Al-Fatih is the Arabic term for “conqueror”: this al-Golani guy is optimistic. His last name al-Golani, like the rest of his name, is fake (nom de guerre). It implies something about the Golan Heights should al-Qaeda prevail in Syria.
The terrorist group has moved thousands of its fighters into Syria, yet it has enough terrorists left inside Iraq to continue slaughtering civilians in that country. No wonder the Iraqi government refused to support the Arab League call for regime change in Damascus. Considering that the same organization killing Iraqi citizens is now part of the group that the Arab Saudi League wants to take power in Damascus. Not that it matters anymore: no doubt the current regime in Syria is on its way out and it is a matter of when.
Al-Qaeda’s old leadership has been decimated by American firepower in the past few years. Yet al-Qaeda has managed to expand its operations in new parts of the Arab world. It is now more active than ever in Yemen and North Africa and still active in Iraq and making an important grab for a piece of Syria as well as northern Lebanon (thanks to the Hariri alliance). Who would have thunk it, as the funny man in the movies said? The Wahhabi terrorist group has been as much a beneficiary of the so-called Arab Spring as the Saudi and Qatari regimes: both have expanded their influence, and they are ALL three Wahhabis.

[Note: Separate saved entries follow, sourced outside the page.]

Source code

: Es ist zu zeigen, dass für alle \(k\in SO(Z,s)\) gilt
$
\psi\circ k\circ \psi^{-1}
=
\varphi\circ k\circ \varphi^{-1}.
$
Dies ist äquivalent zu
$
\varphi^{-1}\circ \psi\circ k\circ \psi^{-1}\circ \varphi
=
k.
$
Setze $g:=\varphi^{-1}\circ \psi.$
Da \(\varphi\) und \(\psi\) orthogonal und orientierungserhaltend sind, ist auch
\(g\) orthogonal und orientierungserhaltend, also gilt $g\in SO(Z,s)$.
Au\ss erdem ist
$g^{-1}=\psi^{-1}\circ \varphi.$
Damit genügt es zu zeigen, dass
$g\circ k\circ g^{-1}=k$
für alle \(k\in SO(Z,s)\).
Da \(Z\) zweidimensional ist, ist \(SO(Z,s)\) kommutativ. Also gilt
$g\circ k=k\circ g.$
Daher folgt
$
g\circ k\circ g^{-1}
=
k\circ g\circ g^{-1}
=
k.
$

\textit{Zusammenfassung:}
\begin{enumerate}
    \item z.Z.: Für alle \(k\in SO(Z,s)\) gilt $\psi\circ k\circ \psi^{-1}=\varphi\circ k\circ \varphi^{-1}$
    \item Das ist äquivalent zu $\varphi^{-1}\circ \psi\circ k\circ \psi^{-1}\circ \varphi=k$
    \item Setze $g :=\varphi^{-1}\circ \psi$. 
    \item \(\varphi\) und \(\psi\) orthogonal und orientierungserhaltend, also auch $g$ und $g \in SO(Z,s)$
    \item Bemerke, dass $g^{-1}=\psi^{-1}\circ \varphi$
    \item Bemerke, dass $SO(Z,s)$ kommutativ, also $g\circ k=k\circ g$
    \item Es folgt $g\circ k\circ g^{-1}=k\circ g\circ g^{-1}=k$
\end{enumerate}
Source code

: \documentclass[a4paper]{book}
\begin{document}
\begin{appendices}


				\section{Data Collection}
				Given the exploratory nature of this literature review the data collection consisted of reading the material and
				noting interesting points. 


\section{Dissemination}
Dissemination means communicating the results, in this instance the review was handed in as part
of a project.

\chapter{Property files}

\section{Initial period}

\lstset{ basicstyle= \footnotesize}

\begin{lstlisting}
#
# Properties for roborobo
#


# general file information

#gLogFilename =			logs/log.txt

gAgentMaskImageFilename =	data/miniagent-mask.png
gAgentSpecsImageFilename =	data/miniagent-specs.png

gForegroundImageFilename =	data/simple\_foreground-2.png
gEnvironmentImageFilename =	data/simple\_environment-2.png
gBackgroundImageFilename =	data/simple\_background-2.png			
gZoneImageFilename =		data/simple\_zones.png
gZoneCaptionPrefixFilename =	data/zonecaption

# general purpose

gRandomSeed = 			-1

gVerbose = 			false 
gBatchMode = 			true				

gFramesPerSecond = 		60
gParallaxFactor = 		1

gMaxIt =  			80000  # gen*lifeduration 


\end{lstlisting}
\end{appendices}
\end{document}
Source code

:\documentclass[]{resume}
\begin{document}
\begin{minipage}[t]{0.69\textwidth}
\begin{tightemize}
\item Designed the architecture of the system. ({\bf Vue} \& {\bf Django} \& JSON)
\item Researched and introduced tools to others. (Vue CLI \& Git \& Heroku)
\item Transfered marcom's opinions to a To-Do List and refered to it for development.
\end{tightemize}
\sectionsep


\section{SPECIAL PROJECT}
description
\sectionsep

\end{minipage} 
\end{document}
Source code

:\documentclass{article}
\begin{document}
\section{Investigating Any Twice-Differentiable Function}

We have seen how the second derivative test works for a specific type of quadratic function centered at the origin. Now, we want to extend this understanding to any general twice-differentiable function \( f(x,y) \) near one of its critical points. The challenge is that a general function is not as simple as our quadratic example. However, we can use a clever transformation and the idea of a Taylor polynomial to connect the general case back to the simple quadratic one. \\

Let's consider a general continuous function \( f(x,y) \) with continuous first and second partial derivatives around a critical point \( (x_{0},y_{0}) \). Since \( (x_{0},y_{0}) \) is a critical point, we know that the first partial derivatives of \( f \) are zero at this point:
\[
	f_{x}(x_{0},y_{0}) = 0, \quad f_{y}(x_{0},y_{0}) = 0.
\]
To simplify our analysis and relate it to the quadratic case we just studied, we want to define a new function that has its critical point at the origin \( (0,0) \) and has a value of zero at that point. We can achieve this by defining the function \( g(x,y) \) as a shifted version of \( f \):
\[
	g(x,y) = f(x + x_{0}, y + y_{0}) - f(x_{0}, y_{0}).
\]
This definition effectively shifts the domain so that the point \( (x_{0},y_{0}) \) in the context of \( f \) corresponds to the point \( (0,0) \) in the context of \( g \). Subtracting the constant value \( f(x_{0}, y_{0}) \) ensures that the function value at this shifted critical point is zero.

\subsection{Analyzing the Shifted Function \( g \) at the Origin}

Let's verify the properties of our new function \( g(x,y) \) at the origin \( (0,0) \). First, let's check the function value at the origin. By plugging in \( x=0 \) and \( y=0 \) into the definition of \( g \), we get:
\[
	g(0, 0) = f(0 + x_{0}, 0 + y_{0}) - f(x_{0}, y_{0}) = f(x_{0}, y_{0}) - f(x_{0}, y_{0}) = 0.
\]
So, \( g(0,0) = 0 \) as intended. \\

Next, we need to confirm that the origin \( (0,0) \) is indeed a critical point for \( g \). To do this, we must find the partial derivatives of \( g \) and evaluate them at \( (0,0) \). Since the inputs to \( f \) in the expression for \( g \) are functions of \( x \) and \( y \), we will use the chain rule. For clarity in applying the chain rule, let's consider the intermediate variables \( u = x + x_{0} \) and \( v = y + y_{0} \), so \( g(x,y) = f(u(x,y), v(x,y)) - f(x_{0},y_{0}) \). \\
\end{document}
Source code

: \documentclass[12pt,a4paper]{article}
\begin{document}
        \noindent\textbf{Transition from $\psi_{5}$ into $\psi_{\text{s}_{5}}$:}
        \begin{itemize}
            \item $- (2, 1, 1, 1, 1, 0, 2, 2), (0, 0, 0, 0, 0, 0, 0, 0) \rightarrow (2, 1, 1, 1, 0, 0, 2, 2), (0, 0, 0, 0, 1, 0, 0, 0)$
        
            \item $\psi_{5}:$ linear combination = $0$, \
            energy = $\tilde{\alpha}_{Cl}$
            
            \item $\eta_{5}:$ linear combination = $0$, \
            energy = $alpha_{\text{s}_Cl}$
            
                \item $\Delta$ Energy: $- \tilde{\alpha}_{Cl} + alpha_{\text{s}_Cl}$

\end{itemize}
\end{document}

The Saudis seem to have maintained their influence in the “New” Egypt and they may be on the verge of expanding their sphere into Syria (replacing Iran and handing it a major diplomatic and logistic defeat). Syrian rebels are often seen raising the photos of Saudi King Abdullah and even the Qatari Shaikh Hamad. Some revolutionaries against despotism, raising photos of the most absolute rulers in the world. But all that is for the short term, of course.